--- Input records Enclosed Below ---

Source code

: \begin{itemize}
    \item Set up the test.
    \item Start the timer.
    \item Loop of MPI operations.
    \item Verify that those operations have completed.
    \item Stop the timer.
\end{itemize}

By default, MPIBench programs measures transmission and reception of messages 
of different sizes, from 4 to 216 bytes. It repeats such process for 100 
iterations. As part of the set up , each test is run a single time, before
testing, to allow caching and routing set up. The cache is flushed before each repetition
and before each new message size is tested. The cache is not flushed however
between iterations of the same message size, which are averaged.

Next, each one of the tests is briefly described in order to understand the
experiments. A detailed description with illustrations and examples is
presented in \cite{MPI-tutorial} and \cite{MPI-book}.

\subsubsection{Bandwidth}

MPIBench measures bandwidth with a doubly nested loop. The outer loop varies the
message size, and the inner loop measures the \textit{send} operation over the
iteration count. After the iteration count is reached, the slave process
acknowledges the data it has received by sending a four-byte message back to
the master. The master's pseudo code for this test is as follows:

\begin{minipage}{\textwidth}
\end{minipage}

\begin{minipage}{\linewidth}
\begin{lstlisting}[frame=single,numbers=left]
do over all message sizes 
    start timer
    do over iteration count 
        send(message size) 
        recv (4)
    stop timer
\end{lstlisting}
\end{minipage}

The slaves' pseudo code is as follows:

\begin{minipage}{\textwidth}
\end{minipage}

--- End of Enclosed Input records ---

▸ Task brief:
Extract from the material all lines containing the string "cache".

▸ Completed exercise:
testing, to allow caching and routing set up. The cache is flushed before each repetition
and before each new message size is tested. The cache is not flushed however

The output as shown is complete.